De 65 milhões de anos até cerca de 6-8 milhões de anos atrás, nossos ancestrais viveram como primatas essencialmente arborícolas. Algumas das tendências observadas na evolução humana tiveram início entre esses ancestrais. Mas outros traços que nos caracterizam surgiram durante a história dos antropoides, o ramo de onde mais tarde emergiria o Homo sapiens moderno.

A maioria dos estudiosos é de opinião que chimpanzés e bonobos são os primatas viventes mais próximos da espécie humana [1]. Mas não custa repetir: não somos descendentes nem ancestrais deles – apenas partilhamos de um mesmo ramo ancestral. Ramo este que, há uns 7-8 milhões de anos (equivalente a 350-400 mil gerações humanas), teria se subdividido, dando origem a duas linhagens: de um lado, os ancestrais de chimpanzés e bonobos; de outro, os ancestrais dos seres humanos.
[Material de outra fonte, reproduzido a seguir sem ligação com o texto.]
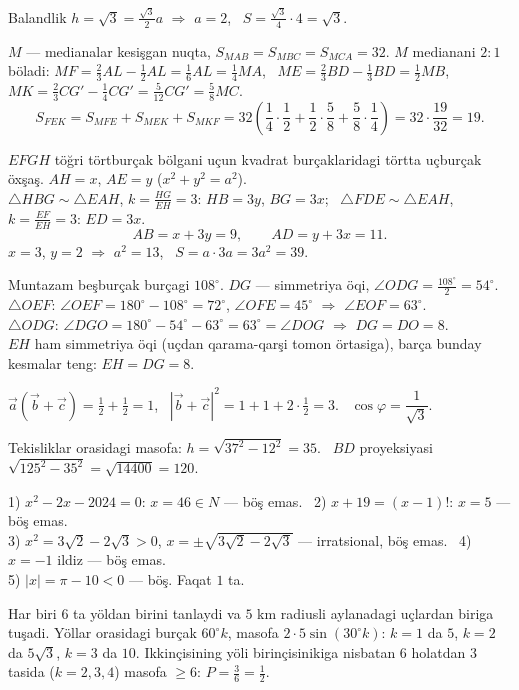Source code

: Balandlik $h=\sqrt3=\frac{\sqrt3}2a$ $\Rightarrow$ $a=2$, \ $S=\frac{\sqrt3}4\cdot4=\sqrt3$.

$M$ — medianalar kesişgan nuqta, $S_{MAB}=S_{MBC}=S_{MCA}=32$. $M$ medianani $2:1$ böladi:
$MF=\frac23AL-\frac12AL=\frac16AL=\frac14MA$, \ $ME=\frac23BD-\frac13BD=\frac12MB$, \ $MK=\frac23CG'-\frac14CG'=\frac5{12}CG'=\frac58MC$.
\[S_{FEK}=S_{MFE}+S_{MEK}+S_{MKF}=32\left(\frac14\cdot\frac12+\frac12\cdot\frac58+\frac58\cdot\frac14\right)=32\cdot\frac{19}{32}=19.\]

$EFGH$ töğri törtburçak bölgani uçun kvadrat burçaklaridagi törtta uçburçak öxşaş. $AH=x$, $AE=y$ ($x^2+y^2=a^2$).\\
$\triangle HBG\sim\triangle EAH$, $k=\frac{HG}{EH}=3$: $HB=3y$, $BG=3x$; \ $\triangle FDE\sim\triangle EAH$, $k=\frac{EF}{EH}=3$: $ED=3x$.
\[AB=x+3y=9,\qquad AD=y+3x=11.\]
$x=3$, $y=2$ $\Rightarrow$ $a^2=13$, \ $S=a\cdot3a=3a^2=39$.

Muntazam beşburçak burçagi $108^\circ$. $DG$ — simmetriya öqi, $\angle ODG=\frac{108^\circ}2=54^\circ$.\\
$\triangle OEF$: $\angle OEF=180^\circ-108^\circ=72^\circ$, $\angle OFE=45^\circ$ $\Rightarrow$ $\angle EOF=63^\circ$.\\
$\triangle ODG$: $\angle DGO=180^\circ-54^\circ-63^\circ=63^\circ=\angle DOG$ $\Rightarrow$ $DG=DO=8$.\\
$EH$ ham simmetriya öqi (uçdan qarama-qarşi tomon örtasiga), barça bunday kesmalar teng: $EH=DG=8$.

$\vec a(\vec b+\vec c)=\frac12+\frac12=1$, \ $|\vec b+\vec c|^2=1+1+2\cdot\frac12=3$. \ $\cos\varphi=\dfrac1{\sqrt3}$.

Tekisliklar orasidagi masofa: $h=\sqrt{37^2-12^2}=35$. \ $BD$ proyeksiyasi $\sqrt{125^2-35^2}=\sqrt{14400}=120$.

1) $x^2-2x-2024=0$: $x=46\in N$ — böş emas. \ 2) $x+19=(x-1)!$: $x=5$ — böş emas.\\
3) $x^2=3\sqrt2-2\sqrt3>0$, $x=\pm\sqrt{3\sqrt2-2\sqrt3}$ — irratsional, böş emas. \ 4) $x=-1$ ildiz — böş emas.\\
5) $|x|=\pi-10<0$ — böş. \quad Faqat $1$ ta.

Har biri $6$ ta yöldan birini tanlaydi va $5$ km radiusli aylanadagi uçlardan biriga tuşadi. Yöllar orasidagi burçak $60^\circ k$, masofa $2\cdot5\sin(30^\circ k)$: $k=1$ da $5$, $k=2$ da $5\sqrt3$, $k=3$ da $10$. Ikkinçisining yöli birinçisinikiga nisbatan $6$ holatdan $3$ tasida ($k=2,3,4$) masofa $\ge6$:
$P=\frac36=\frac12$.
Como vários detalhes ainda são desconhecidos, pois ainda carecemos de mais restos fósseis, diz-se que há um hiato – retratado no imaginário popular como elo perdido – entre os humanos e os seus parentes vivos mais próximos.

Na opinião de alguns estudiosos, esse hiato só será preenchido aos poucos, à medida que novos fósseis venham a ser encontrados. Para outros, no entanto, o hiato pode ser um equívoco, fruto de uma interpretação inadequada do processo evolutivo.

O fato é que o número de espécies fósseis de antropoides (hominídeos, inclusive) segue aumentando [2].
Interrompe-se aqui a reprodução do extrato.